Despite neighbors' last-ditch efforts, Meijer plan moves forward
Changes land from residential to commercial
Neighbors of a proposed Meijer site once again filled City Hall. Many were actually in the same seats they used at the last Common Council meeting.
And like other meetings, they voiced their concerns and worries.
They wanted to get the message across to the Common Council that they didn't approve of the Meijer development coming into their neighborhood area.
However, a majority of the aldermen do approve of the project that would bring a 192,000-square-foot supercenter and a 2,500-square-foot gas station on the southeast corner of Tenny Avenue and East Sunset Drive.

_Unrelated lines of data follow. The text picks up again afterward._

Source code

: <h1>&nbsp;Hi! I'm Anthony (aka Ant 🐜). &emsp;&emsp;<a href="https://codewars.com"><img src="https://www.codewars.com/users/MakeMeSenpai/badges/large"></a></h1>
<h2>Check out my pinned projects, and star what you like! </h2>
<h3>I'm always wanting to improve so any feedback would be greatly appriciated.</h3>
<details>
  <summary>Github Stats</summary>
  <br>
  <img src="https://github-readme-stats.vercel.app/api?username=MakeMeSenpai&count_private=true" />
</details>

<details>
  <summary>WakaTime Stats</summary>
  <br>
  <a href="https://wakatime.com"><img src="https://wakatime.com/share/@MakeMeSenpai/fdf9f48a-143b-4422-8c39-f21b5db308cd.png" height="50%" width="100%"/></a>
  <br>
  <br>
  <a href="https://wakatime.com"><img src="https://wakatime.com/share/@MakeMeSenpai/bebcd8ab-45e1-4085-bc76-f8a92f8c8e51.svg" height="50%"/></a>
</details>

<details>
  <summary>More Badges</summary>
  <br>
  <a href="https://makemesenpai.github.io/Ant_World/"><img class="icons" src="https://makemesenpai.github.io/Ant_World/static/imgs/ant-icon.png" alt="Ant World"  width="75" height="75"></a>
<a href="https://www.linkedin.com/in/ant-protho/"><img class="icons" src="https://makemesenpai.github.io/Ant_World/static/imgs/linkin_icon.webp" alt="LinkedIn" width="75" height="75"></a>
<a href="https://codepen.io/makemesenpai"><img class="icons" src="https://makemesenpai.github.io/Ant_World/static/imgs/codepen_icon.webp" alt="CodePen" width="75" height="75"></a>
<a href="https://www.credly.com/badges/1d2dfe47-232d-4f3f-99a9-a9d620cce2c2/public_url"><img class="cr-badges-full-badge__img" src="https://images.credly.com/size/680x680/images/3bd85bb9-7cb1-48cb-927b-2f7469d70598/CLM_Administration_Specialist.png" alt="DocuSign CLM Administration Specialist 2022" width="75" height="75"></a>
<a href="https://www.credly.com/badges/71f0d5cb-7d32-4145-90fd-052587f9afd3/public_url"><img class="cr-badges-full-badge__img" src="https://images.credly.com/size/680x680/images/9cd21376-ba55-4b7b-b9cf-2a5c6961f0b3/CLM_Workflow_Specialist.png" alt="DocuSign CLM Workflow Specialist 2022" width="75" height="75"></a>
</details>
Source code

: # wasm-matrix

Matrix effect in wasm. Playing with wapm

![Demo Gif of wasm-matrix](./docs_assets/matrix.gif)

And as many residents left disheartened after the Common Council voted 10-4 last week to approve a land-use plan change for the 31-acre parcel from medium and medium-high residential to commercial and isolated natural resource area, Meijer representatives had a different emotion as they exited City Hall doors.
"It's a very exciting time," said Jim Ostrowski, real estate manager for Meijer. "We're happy to continue to move forward, without a doubt."
Their happiness is warranted given that three weeks ago not enough votes were cast in favor of the land use change. Eight votes were needed, or a majority of the entire Common Council, for it to change.
Enough votes this time
After the first vote Aug. 8 that saw seven aldermen vote in favor of the the land use change, a second vote was taken and this time Alderman Andy Reiland switched his vote to the opposing side. While the land use still didn't change, it allowed him to request for the land use change to be brought before the Common Council once again.
And unlike the Aug. 8 meeting when only 11 of the 15 aldermen were present, 14 were at City Hall last week. Along with Reiland now voting in favor of the land use change, Alderman Peter Bartels changed his vote and three (Aldermen Aaron Perry, Terry Thieme and Christopher Hernandez) of the four previous missing aldermen voted in favor of changing the land to commercial.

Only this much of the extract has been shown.